[Stored data]
=== Section Start ===

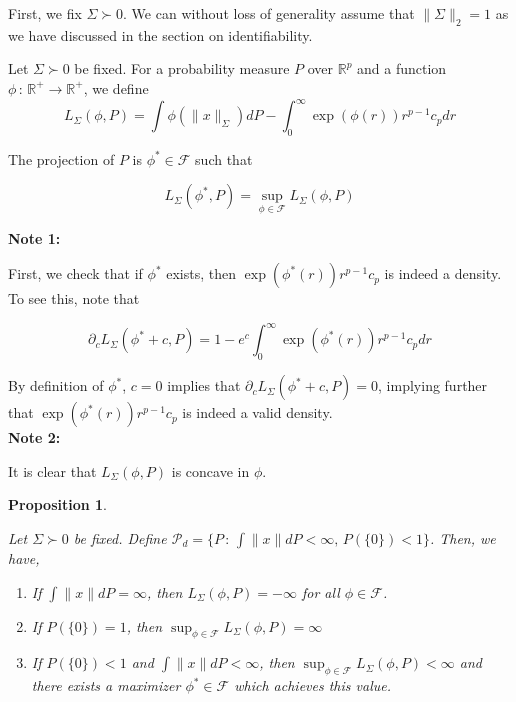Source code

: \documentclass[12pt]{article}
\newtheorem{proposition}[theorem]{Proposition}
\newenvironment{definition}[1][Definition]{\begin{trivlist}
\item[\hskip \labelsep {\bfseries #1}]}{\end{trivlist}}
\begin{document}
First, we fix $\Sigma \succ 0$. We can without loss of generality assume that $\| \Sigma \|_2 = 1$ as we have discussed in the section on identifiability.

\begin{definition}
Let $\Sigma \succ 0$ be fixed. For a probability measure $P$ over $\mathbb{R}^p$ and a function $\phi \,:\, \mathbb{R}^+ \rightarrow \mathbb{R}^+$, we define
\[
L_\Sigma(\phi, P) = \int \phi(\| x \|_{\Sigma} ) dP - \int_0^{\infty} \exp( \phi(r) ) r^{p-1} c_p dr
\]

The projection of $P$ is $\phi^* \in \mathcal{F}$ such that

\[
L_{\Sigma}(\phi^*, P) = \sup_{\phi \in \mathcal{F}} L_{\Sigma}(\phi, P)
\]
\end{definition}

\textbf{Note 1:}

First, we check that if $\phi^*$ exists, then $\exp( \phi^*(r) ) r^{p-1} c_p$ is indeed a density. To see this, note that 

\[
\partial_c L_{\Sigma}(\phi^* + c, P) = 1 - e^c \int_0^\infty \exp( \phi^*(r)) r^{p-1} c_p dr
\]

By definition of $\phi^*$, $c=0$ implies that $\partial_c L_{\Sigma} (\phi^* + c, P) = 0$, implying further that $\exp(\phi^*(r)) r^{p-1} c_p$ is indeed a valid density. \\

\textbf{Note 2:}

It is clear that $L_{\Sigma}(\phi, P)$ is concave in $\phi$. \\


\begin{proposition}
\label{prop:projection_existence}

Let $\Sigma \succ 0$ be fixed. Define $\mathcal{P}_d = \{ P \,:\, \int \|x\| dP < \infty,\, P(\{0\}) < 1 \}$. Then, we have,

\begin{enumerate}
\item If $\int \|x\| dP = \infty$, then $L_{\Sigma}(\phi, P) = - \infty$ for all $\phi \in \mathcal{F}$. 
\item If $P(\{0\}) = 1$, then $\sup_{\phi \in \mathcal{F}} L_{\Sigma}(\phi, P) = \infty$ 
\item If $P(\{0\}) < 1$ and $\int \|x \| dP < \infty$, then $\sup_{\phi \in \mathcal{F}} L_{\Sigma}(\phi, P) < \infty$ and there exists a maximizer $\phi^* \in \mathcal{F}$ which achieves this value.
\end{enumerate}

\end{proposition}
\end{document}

=== Section End ===
=== Section Start ===

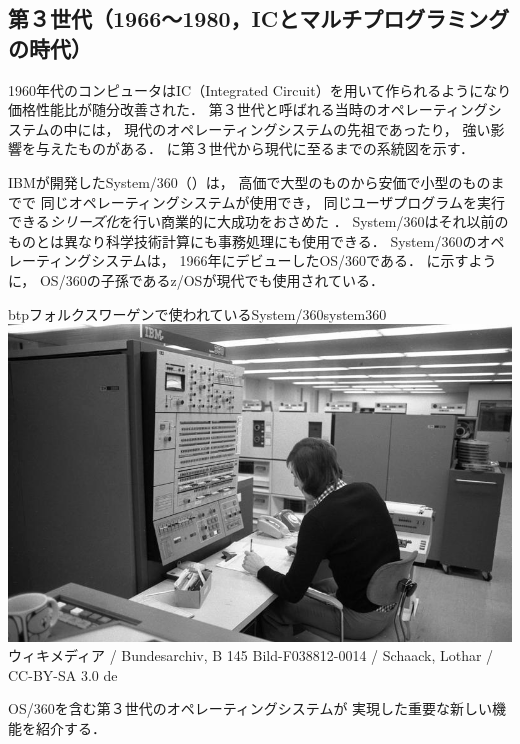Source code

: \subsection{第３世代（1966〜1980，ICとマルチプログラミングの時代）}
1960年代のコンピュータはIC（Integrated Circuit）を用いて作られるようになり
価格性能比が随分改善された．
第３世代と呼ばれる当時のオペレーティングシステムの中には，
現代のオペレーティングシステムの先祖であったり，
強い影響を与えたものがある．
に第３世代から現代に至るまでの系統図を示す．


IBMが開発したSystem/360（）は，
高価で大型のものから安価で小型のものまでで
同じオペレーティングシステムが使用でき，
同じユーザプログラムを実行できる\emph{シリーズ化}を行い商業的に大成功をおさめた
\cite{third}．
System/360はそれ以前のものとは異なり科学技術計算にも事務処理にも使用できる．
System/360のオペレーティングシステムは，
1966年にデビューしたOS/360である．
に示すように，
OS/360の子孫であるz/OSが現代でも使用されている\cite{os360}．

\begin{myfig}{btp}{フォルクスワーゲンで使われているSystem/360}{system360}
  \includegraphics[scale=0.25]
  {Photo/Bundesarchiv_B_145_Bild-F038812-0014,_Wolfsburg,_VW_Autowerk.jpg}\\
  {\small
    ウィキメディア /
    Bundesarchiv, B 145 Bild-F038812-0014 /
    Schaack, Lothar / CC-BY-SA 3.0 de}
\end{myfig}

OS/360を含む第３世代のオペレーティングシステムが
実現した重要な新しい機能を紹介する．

=== Section End ===
=== Section Start ===

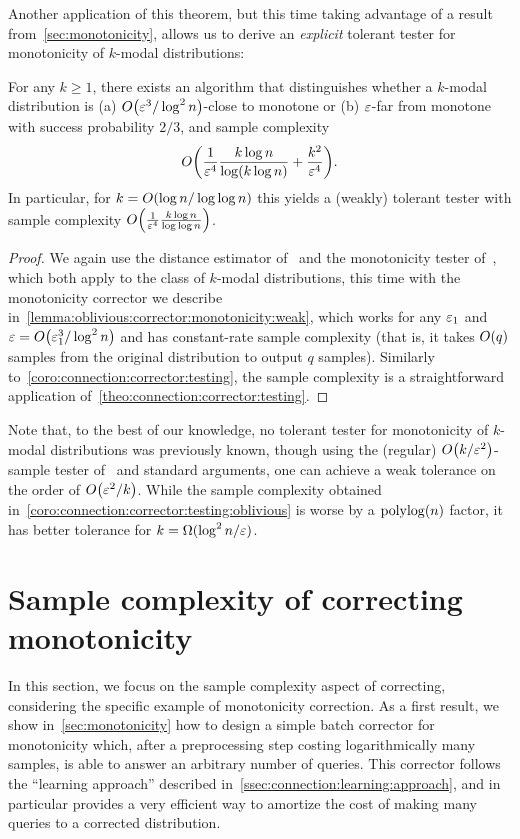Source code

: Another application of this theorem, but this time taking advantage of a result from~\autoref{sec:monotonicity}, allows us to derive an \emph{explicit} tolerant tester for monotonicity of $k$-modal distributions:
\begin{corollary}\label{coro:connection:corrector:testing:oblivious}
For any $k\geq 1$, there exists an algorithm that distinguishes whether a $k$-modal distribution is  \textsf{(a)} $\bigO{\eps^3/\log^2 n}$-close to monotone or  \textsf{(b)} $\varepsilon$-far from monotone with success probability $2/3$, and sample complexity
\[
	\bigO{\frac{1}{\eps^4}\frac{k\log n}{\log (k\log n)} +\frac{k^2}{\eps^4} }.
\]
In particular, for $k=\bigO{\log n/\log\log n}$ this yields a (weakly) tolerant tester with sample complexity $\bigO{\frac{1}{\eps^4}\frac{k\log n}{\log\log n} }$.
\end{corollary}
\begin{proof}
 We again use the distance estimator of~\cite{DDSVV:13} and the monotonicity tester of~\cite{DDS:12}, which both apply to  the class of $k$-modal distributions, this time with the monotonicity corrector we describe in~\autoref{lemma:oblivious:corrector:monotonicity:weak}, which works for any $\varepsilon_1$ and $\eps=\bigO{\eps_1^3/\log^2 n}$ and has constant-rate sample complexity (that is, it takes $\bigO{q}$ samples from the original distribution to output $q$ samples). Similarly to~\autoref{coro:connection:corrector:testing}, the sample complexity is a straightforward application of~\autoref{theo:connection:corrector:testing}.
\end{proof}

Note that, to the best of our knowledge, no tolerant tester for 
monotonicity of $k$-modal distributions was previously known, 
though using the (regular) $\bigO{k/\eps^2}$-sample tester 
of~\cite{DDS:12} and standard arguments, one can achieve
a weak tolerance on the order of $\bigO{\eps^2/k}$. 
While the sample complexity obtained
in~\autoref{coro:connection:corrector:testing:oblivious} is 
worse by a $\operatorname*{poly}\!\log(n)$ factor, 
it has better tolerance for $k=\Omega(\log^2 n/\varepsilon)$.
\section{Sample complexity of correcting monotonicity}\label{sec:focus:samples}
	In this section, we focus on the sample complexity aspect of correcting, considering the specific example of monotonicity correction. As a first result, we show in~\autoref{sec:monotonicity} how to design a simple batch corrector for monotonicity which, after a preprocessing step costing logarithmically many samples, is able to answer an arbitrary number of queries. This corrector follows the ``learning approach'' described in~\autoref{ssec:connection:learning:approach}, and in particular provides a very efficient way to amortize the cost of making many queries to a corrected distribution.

=== Section End ===

-- Prompt --
Could you return the lines in the entries above that contain "tolerance"?

-- The answer --
a weak tolerance on the order of $\bigO{\eps^2/k}$. 
it has better tolerance for $k=\Omega(\log^2 n/\varepsilon)$.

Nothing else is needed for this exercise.